[Records contained in a dataset]
=== Section Start ===
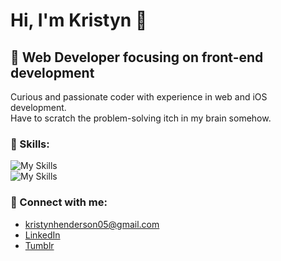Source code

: # Hi, I'm Kristyn 👋

## 🌌 Web Developer focusing on front-end development
Curious and passionate coder with experience in web and iOS development.
<br>
Have to scratch the problem-solving itch in my brain somehow.

### 🔭 Skills:
![My Skills](https://go-skill-icons.vercel.app/api/icons?i=html,css,swift&theme=dark)
<br>
![My Skills](https://go-skill-icons.vercel.app/api/icons?i=github,git,vscode,xcode,linux&theme=dark)

### 🚀 Connect with me:
* [kristynhenderson05@gmail.com](https://accounts.google.com/AccountChooser/signinchooser?service=mail&continue=https%3A%2F%2Fmail.google.com%2Fmail%2F&flowName=GlifWebSignIn&flowEntry=AccountChooser&ec=asw-gmail-globalnav-signin&theme=glif)
* [LinkedIn](https://www.linkedin.com/in/kristynhenderson)
* [Tumblr](https://www.tumblr.com/blog/codingoutofcuriosity)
=== Section End ===
* **REQUIRED WORK**
Output the line containing "## 🌌 Web Developer" and each line after it through the close of the entries, unchanged and with no other lines.

* **WRITTEN SOLUTION**
## 🌌 Web Developer focusing on front-end development
Curious and passionate coder with experience in web and iOS development.
<br>
Have to scratch the problem-solving itch in my brain somehow.

### 🔭 Skills:
![My Skills](https://go-skill-icons.vercel.app/api/icons?i=html,css,swift&theme=dark)
<br>
![My Skills](https://go-skill-icons.vercel.app/api/icons?i=github,git,vscode,xcode,linux&theme=dark)

### 🚀 Connect with me:
* [kristynhenderson05@gmail.com](https://accounts.google.com/AccountChooser/signinchooser?service=mail&continue=https%3A%2F%2Fmail.google.com%2Fmail%2F&flowName=GlifWebSignIn&flowEntry=AccountChooser&ec=asw-gmail-globalnav-signin&theme=glif)
* [LinkedIn](https://www.linkedin.com/in/kristynhenderson)
* [Tumblr](https://www.tumblr.com/blog/codingoutofcuriosity)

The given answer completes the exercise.